Bob Camp kb8tq at n1k.org
Mon Aug 17 23:37:02 UTC 2015


Hi

Consider that your VCXO has a minimum tune range of 20 ppm. There are no typicals or or 
max limits shown. Just to toss out a number, say it’s 30 ppm in some cases. They list linearity at 5%.
That’s likely per 55310, so it’s a box spec. Say that gets you to a 1.5:1 slope ratio. Your most sensitive
part of the curve now would equate to 45 ppm.

That would give you a 0.7 ppb LSB *if* the DAC is perfect. If it’s good to what many are (they are monotonic), 
you have steps at or above your 1 ppb limit. That *assumes* the loop only steps 1 step at a time. With a FLL
at 100 seconds, that’s very unlikely. 

Any time you “pop” the frequency by 1 ppb, you go out of your accuracy limit. That without the VCXO moving with
a standard deviation at 1 second of 1 ppb. That error would add on top of your steps.

One alternative - find an oscillator with a *lot* less EFC range. That part is designed to hold 4.6 ppm forever and to 
guarantee lock to another source that is also at +/- 4.6 ppm forever. There are a few other bits and pieces involved so
it really needs to be > +/- 11 ppm EFC at ship. 

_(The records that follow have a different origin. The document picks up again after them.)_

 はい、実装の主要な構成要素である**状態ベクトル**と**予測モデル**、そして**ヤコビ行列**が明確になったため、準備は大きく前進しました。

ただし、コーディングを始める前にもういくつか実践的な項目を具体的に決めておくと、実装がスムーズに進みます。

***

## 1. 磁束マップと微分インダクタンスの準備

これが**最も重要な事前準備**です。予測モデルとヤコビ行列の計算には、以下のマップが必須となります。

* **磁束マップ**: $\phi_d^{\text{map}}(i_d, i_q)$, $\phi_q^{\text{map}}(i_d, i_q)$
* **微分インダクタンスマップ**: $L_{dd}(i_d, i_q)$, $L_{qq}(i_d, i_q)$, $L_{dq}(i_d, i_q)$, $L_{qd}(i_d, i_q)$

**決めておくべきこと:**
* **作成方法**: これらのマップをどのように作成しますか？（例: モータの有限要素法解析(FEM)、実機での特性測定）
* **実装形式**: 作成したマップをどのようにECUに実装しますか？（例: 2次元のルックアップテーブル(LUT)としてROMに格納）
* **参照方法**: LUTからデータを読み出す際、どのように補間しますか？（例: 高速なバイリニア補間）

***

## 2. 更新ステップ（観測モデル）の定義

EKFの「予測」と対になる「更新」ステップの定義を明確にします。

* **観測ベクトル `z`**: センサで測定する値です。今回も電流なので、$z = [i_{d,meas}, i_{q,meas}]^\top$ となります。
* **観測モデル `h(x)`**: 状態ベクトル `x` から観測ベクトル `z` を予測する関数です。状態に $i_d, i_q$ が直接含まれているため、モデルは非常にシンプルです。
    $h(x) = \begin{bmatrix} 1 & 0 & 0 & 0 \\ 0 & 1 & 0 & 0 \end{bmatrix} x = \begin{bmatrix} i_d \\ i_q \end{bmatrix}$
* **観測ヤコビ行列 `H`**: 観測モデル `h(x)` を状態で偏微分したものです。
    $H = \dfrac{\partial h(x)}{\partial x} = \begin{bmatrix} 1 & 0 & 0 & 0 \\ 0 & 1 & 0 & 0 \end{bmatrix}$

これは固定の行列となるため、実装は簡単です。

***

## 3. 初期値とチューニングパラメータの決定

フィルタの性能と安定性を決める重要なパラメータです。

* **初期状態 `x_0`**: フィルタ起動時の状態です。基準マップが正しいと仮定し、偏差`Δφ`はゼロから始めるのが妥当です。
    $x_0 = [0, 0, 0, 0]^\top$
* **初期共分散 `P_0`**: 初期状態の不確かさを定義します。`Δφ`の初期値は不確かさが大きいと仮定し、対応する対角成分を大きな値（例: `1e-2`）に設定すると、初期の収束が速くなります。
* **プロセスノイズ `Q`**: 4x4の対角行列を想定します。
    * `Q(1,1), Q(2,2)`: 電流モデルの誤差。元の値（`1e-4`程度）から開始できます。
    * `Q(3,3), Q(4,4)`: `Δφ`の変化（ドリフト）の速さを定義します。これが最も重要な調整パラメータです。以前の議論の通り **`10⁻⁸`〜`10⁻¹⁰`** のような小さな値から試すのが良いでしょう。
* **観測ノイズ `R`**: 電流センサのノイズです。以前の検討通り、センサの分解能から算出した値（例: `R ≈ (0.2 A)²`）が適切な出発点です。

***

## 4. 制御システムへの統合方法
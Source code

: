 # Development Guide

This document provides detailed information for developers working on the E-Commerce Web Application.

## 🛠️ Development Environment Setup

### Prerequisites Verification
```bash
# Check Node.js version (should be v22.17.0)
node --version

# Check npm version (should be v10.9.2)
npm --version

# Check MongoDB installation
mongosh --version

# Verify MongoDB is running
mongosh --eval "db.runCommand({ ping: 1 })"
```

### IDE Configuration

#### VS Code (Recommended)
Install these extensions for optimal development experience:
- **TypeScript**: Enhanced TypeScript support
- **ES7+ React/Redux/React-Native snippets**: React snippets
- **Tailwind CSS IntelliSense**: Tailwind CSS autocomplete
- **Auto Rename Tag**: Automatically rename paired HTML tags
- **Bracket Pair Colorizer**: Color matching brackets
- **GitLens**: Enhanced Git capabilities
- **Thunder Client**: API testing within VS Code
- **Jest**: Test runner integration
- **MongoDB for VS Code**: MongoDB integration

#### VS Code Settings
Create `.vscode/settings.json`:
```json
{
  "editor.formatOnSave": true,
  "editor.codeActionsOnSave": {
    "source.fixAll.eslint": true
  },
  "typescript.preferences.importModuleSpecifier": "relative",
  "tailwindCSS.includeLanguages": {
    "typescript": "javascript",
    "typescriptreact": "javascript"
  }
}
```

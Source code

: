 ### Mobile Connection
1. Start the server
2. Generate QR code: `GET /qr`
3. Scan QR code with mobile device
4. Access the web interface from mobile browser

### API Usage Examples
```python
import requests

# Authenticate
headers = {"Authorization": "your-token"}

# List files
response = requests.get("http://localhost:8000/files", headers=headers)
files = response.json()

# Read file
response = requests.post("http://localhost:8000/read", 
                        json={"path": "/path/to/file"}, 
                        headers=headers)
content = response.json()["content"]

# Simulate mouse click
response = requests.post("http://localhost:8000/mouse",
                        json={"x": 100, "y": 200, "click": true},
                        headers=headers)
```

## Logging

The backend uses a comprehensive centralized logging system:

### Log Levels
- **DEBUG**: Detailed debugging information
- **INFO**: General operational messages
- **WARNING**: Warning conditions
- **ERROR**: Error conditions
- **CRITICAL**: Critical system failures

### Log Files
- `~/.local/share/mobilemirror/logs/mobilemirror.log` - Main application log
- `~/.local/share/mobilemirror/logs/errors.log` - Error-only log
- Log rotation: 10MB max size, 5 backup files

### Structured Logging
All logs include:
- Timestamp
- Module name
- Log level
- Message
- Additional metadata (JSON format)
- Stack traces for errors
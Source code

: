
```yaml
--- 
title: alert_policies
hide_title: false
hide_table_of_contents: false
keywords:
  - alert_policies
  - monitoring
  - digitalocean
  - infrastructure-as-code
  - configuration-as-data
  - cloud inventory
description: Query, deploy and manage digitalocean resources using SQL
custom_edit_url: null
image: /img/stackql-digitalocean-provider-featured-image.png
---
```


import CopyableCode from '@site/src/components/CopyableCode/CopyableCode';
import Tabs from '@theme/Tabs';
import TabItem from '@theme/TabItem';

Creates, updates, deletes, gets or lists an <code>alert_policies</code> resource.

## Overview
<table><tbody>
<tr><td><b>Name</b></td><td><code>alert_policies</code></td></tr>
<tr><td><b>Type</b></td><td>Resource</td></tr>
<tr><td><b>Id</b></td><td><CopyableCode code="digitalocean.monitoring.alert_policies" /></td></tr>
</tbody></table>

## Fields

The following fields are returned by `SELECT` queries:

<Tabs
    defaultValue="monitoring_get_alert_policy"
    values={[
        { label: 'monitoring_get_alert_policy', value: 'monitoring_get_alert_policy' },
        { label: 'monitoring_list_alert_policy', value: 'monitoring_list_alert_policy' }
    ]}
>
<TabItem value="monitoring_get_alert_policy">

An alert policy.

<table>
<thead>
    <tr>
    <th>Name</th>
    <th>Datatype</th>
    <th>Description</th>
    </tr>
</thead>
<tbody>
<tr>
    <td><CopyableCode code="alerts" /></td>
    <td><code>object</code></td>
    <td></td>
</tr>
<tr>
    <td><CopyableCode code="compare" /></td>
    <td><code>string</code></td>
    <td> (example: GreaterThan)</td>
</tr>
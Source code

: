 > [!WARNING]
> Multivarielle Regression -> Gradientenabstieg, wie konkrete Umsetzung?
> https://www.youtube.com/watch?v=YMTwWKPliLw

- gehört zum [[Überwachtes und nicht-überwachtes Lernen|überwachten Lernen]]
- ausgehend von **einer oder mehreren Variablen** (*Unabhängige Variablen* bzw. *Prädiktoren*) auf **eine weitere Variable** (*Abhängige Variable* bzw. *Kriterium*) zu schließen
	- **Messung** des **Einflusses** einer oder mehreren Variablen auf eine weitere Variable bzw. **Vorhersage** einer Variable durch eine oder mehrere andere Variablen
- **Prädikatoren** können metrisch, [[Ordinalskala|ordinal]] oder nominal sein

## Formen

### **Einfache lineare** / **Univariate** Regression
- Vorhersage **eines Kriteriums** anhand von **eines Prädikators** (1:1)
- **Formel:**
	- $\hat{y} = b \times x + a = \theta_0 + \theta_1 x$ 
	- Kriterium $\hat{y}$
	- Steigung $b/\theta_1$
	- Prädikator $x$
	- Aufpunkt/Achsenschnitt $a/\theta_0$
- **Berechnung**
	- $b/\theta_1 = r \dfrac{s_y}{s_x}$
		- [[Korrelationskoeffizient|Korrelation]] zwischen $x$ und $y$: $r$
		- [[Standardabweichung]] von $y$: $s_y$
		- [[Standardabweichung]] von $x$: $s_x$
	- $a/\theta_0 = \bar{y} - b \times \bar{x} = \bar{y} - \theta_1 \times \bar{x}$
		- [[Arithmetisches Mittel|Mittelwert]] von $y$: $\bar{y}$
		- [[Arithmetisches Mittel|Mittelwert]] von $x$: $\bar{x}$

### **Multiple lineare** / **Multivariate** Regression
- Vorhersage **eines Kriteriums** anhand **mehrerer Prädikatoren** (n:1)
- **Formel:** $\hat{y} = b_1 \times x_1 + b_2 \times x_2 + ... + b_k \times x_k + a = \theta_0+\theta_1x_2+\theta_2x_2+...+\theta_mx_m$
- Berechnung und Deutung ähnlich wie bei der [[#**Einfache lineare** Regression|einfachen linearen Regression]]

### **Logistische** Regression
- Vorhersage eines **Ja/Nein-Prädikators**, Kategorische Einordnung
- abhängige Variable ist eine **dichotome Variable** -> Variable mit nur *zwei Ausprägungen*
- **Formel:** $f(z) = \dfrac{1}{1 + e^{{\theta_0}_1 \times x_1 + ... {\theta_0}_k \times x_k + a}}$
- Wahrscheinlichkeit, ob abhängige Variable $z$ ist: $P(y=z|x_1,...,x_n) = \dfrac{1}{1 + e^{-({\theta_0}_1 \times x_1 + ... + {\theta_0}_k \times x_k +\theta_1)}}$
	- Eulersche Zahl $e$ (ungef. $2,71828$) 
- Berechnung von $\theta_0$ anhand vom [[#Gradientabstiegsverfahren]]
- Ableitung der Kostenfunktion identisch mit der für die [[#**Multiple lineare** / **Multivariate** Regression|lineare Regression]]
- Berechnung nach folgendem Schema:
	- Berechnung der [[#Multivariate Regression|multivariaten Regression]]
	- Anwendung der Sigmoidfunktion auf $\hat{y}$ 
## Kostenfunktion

In your case, an EFC that corrects the aging of the part (4.6 ppm) is plenty good enough.

Bob

> On Aug 17, 2015, at 5:37 PM, Nick Sayer via time-nuts <time-nuts at febo.com> wrote:
> 
> 
>> On Aug 17, 2015, at 12:49 PM, Nick Sayer via time-nuts <time-nuts at febo.com> wrote:
>> 
>> 
>>> On Aug 17, 2015, at 12:07 PM, Attila Kinali <attila at kinali.ch> wrote:
>>> 
>>> You really should read the wikipedia article on the PID loop and implement
>>> a simple PI loop (no need for the D part). That's not more effort than what
>>> you already did, but gives you better stability.
>> 
>> I’ve done PID before (for a reflow oven controller), but thought that the current code was easier to understand. I’m going to try the GPSDO simulator and see how it matches up. It’s entirely possible that an improvement could be made in the time-to-lock, but the steady state performance appears to my eyes to be as close to optimal as I could envision. But I’m new at this, so it’s entirely possible that I’m not looking at it correctly.
>> 
> 
> I thought some more, and in principle, I could use the 100 second sample error as the proportional and 1000 second cumulative error as the integral. What I wanted to insure with my hand-coded decision making was that the system was not completely insensitive to momentary excursions in the steady state, but that it didn’t overreact. I suppose that could just mean that Kp = 1 and Ki =~ 2 or 3.